The regulator announced today that it had pursued NSG over an alleged breach of the best interests obligations of the Corporations Act introduced under the FoFA reforms.

According to ASIC, the matter related to financial advice provided by NSG advisers on eight specific occasions between July 2013 and August 2015.

It said that on these occasions, clients were sold insurance and/or advised to rollover superannuation accounts that committed them to costly, unsuitable, and unnecessary financial arrangements.

The ASIC announcement said NSG had consented to the making of declarations against it and after a hearing on 30 March 2017 the Court was satisfied that declarations ought to be made. 

The Court found that NSG’s representatives:

  • breached s 961B of the Corporations Act by failing to take reasonable steps to ensure that they provided advice that complied with the best interests obligations; and
  • breached s 961G of the Corporations Act by failing to take reasonable steps to ensure that they provided advice that was appropriate to its clients.

Those breaches amounted to a contravention by NSG of s 961L of the Corporations Act, which provides that a financial services licensee must ensure its representatives are compliant with the above sections of the Act.

The Court made the declarations based on the following deficiencies in NSG's processes and procedures:

  • NSG’s new client advice process was insufficient to ensure that all necessary information was obtained from, and given to, the client;
  • NSG’s training on legal and regulatory obligations was insufficient to ensure clients received advice which was in their best interests;
  • NSG did not routinely monitor its representatives nor identify deficiencies in the knowledge or skills of individual representatives;
  • NSG did not conduct regular or substantive performance reviews of its representatives;
  • NSG’s compliance policies were inadequate, and did not address its representatives’ legal or regulatory duties, and in any event, were not followed or enforced by NSG;
  • there was an absence of  regular internal audits, and the external audits conducted identified issues which were not adequately addressed nor recommended changes implemented; and
  • NSG had a “commission only” remuneration model, which meant that representatives would only be compensated by way of commission for sales of life insurance products and superannuation rollovers.

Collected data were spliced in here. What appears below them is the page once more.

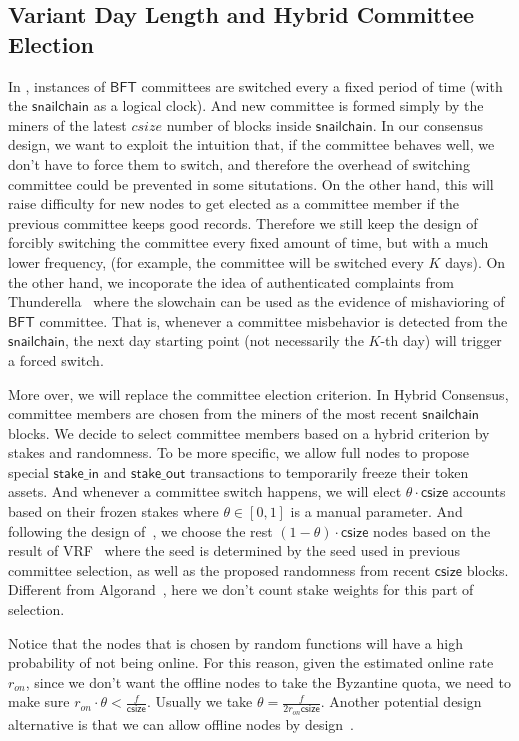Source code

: \subsection{Variant Day Length and Hybrid Committee Election}
\label{sec:election}
In \cite{pass2017hybrid}, instances of $\mathsf{BFT}$ committees are switched every a fixed period of time (with the $\mathsf{snailchain}$ as a logical clock).
And new committee is formed simply by the miners of the latest $csize$ number of blocks inside $\mathsf{snailchain}$. In our consensus design, we want to exploit
the intuition that, if the committee behaves well, we don't have to force them to switch, and therefore the overhead of switching committee could be prevented in
some situtations. On the other hand, this will raise difficulty for new nodes to get elected as a committee member if the previous committee keeps good records.
Therefore we still keep the design of forcibly switching the committee every fixed amount of time, but with a much lower frequency, (for example, the committee
will be switched every $K$ days). On the other hand, we incoporate the idea of authenticated complaints from Thunderella~\cite{pass2017thunderella} where the
slowchain can be used as the evidence of mishavioring of $\mathsf{BFT}$ committee. That is, whenever a committee misbehavior is detected from the
$\mathsf{snailchain}$, the next day starting point (not necessarily the $K$-th day) will trigger a forced switch.

More over, we will replace the committee election criterion. In Hybrid Consensus, committee members are chosen from the miners of the most recent
$\mathsf{snailchain}$ blocks. We decide to select committee members based on a hybrid criterion by stakes and randomness. To be more specific, we allow
full nodes to propose special $\mathsf{stake\_in}$ and $\mathsf{stake\_out}$ transactions to temporarily freeze their token assets. And whenever a committee
switch happens, we will elect $\theta \cdot \mathsf{csize}$ accounts based on their frozen stakes where $\theta \in [0,1]$ is a manual parameter.
And following the design of~\cite{gilad2017algorand}, we choose the rest $(1-\theta)\cdot \mathsf{csize}$ nodes based on the result of
VRF~\cite{micali1999verifiable} where the seed is determined by the seed used in previous committee selection, as well as the proposed randomness
from recent $\mathsf{csize}$ blocks. Different from Algorand~\cite{gilad2017algorand}, here we don't count stake weights for this part of selection.

Notice that the nodes that is chosen by random functions will have a high probability of not being online. For this reason, given the estimated online
rate $r_{on}$, since we don't want the offline nodes to take the Byzantine quota, we need to make sure $r_{on}\cdot \theta < \frac{f}{\mathsf{csize}}$.
Usually we take $\theta = \frac{f}{2 r_{on} \mathsf{csize}}$. Another potential design alternative is that we can allow offline nodes by design~\cite{pass2017sleepy}.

Commenting on the outcome, ASIC deputy chairman, Peter Kell said it represented the first of its kind and would serve to provide guidance to the industry about what is required of licensees to ensure representatives comply with their obligations to act in the best interests of clients and provide advice that is appropriate".

ASIC has sought orders that NSG pay pecuniary penalties in relation to the declarations made. A date for the hearing on penalty will be fixed by the Court.